WHAT IS BEING ASKED => Work out how many lines in the entries below include the word "evidence", and give only that figure.
=== Section Start ===
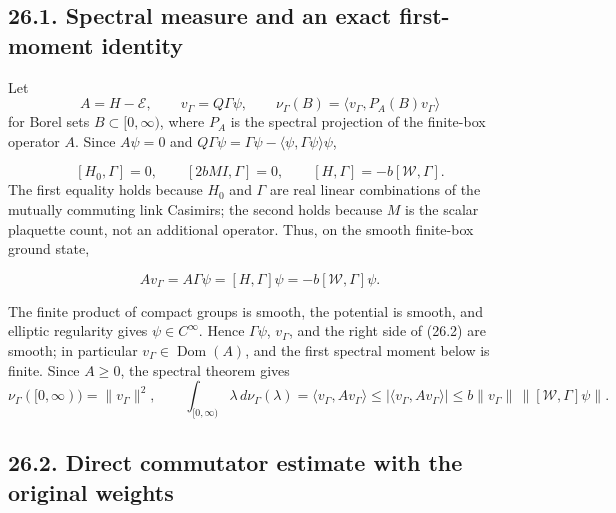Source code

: \documentclass[
]{article}
\begin{document}
\subsection{26.1. Spectral measure and an exact first-moment
identity}\label{spectral-measure-and-an-exact-first-moment-identity}

Let \[
 A=H-\mathcal E,\qquad v_\Gamma=Q\Gamma\psi,\qquad
 \nu_\Gamma(B)=\langle v_\Gamma,P_A(B)v_\Gamma\rangle
 \tag{26.1}
\] for Borel sets \(B\subset[0,\infty)\), where \(P_A\) is the spectral
projection of the finite-box operator \(A\). Since \(A\psi=0\) and
\(Q\Gamma\psi=\Gamma\psi-\langle\psi,\Gamma\psi\rangle\psi\),

\[
[H_0,\Gamma]=0,
\qquad [2bM I,\Gamma]=0,
\qquad [H,\Gamma]=-b[\mathcal W,\Gamma].
\] The first equality holds because \(H_0\) and \(\Gamma\) are real
linear combinations of the mutually commuting link Casimirs; the second
holds because \(M\) is the scalar plaquette count, not an additional
operator. Thus, on the smooth finite-box ground state,

\[
 A v_\Gamma=A\Gamma\psi=[H,\Gamma]\psi
 =-b[\mathcal W,\Gamma]\psi .
 \tag{26.2}
\]

The finite product of compact groups is smooth, the potential is smooth,
and elliptic regularity gives \(\psi\in C^\infty\). Hence
\(\Gamma\psi\), \(v_\Gamma\), and the right side of (26.2) are smooth;
in particular \(v_\Gamma\in\operatorname{Dom}(A)\), and the first
spectral moment below is finite. Since \(A\ge0\), the spectral theorem
gives \[
 \nu_\Gamma([0,\infty))=\|v_\Gamma\|^2,\qquad
 \int_{[0,\infty)}\lambda\,d\nu_\Gamma(\lambda)
 =\langle v_\Gamma,Av_\Gamma\rangle
 \le \left|\langle v_\Gamma,Av_\Gamma\rangle\right|
 \le b\|v_\Gamma\|\,\|[\mathcal W,\Gamma]\psi\|.
 \tag{26.3}
\]

\subsection{26.2. Direct commutator estimate with the original
weights}\label{direct-commutator-estimate-with-the-original-weights}
\end{document}
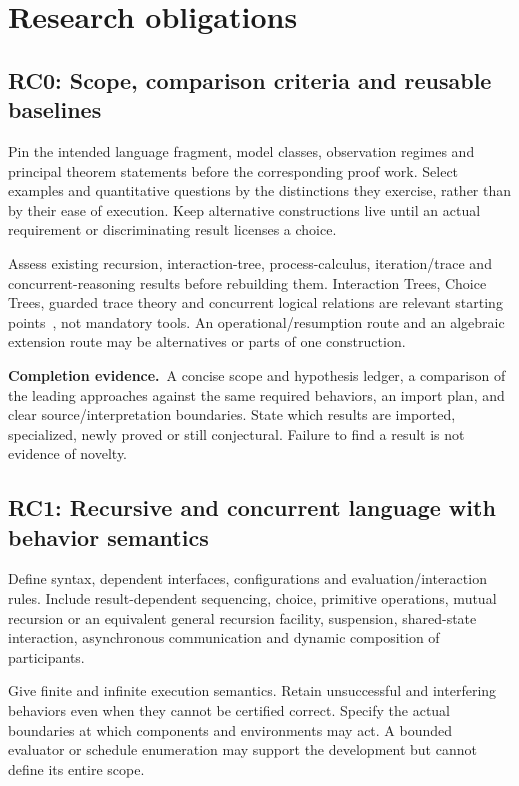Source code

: \documentclass[11pt,a4paper]{article}
\newcommand{\deliver}{\par\textbf{Completion evidence.}\ }
\begin{document}
\section{Research obligations}\label{sec:obligations}

\subsection*{RC0: Scope, comparison criteria and reusable baselines}\label{rc0}
Pin the intended language fragment, model classes, observation regimes and principal theorem statements before the corresponding proof work. Select examples and quantitative questions by the distinctions they exercise, rather than by their ease of execution. Keep alternative constructions live until an actual requirement or discriminating result licenses a choice.

Assess existing recursion, interaction-tree, process-calculus, iteration/trace and concurrent-reasoning results before rebuilding them. Interaction Trees, Choice Trees, guarded trace theory and concurrent logical relations are relevant starting points~\cite{itrees,ctrees,guarded,reloc}, not mandatory tools. An operational/resumption route and an algebraic extension route may be alternatives or parts of one construction.

\deliver A concise scope and hypothesis ledger, a comparison of the leading approaches against the same required behaviors, an import plan, and clear source/interpretation boundaries. State which results are imported, specialized, newly proved or still conjectural. Failure to find a result is not evidence of novelty.

\subsection*{RC1: Recursive and concurrent language with behavior semantics}\label{rc1}
Define syntax, dependent interfaces, configurations and evaluation/interaction rules. Include result-dependent sequencing, choice, primitive operations, mutual recursion or an equivalent general recursion facility, suspension, shared-state interaction, asynchronous communication and dynamic composition of participants.

Give finite and infinite execution semantics. Retain unsuccessful and interfering behaviors even when they cannot be certified correct. Specify the actual boundaries at which components and environments may act. A bounded evaluator or schedule enumeration may support the development but cannot define its entire scope.
\end{document}
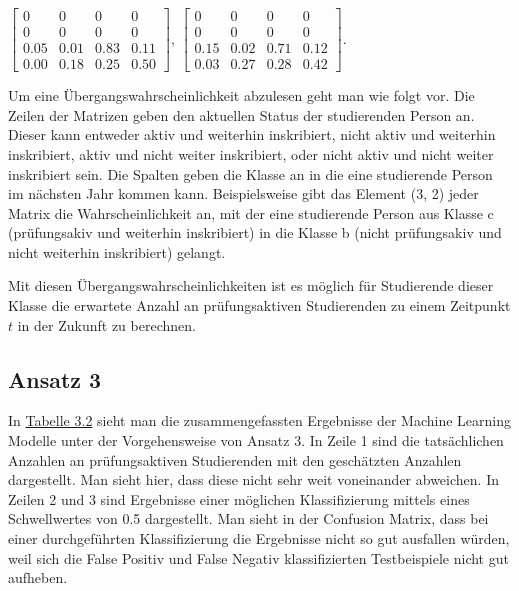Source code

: $\left[ \begin{array}{rrrr} 0 & 0 & 0 & 0 \\  0 & 0 & 0 & 0 \\ 0.05 & 0.01 & 0.83 & 0.11\\ 0.00& 0.18 & 0.25 & 0.50\end{array}\right]$,
$\left[ \begin{array}{rrrr} 0 & 0 & 0 & 0 \\  0 & 0 & 0 & 0 \\ 0.15& 0.02& 0.71& 0.12\\ 0.03& 0.27& 0.28& 0.42 \end{array}\right]$.

Um eine \"Ubergangswahrscheinlichkeit abzulesen geht man wie folgt vor. Die Zeilen der Matrizen geben den aktuellen Status der studierenden Person an.
Dieser kann entweder \glqq aktiv und weiterhin inskribiert\grqq{}, \glqq nicht aktiv und weiterhin inskribiert\grqq{}, \glqq aktiv und nicht weiter inskribiert\grqq{}, oder \glqq nicht aktiv und nicht weiter inskribiert\grqq{} sein.
Die Spalten geben die Klasse an in die eine studierende Person im n\"achsten Jahr kommen kann. Beispielsweise gibt das Element (3, 2) jeder Matrix die Wahrscheinlichkeit an,
mit der eine studierende Person aus Klasse c (pr\"ufungsakiv und weiterhin inskribiert) in die Klasse b (nicht pr\"ufungsakiv und nicht weiterhin inskribiert) gelangt.


Mit diesen \"Ubergangswahrscheinlichkeiten ist es m\"oglich f\"ur Studierende dieser Klasse die erwartete Anzahl an pr\"ufungsaktiven Studierenden
zu einem Zeitpunkt $t$ in der Zukunft zu berechnen.

\subsection{Ansatz 3}

In \hyperref[tab:ergebnisA3P1]{Tabelle 3.2} sieht man die zusammengefassten Ergebnisse der  Machine Learning Modelle unter der Vorgehensweise von Ansatz 3.
In Zeile 1 sind die tats\"achlichen Anzahlen an pr\"ufungsaktiven Studierenden mit den gesch\"atzten Anzahlen dargestellt. Man sieht hier, dass diese nicht sehr weit voneinander abweichen.
In Zeilen 2 und 3 sind Ergebnisse einer m\"oglichen Klassifizierung mittels eines Schwellwertes von 0.5 dargestellt. Man sieht in der Confusion Matrix, dass bei einer
durchgef\"uhrten Klassifizierung die Ergebnisse nicht so gut ausfallen w\"urden, weil sich die False Positiv und False Negativ klassifizierten Testbeispiele nicht gut aufheben.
=== Section End ===
EXERCISE RESPONSE => 2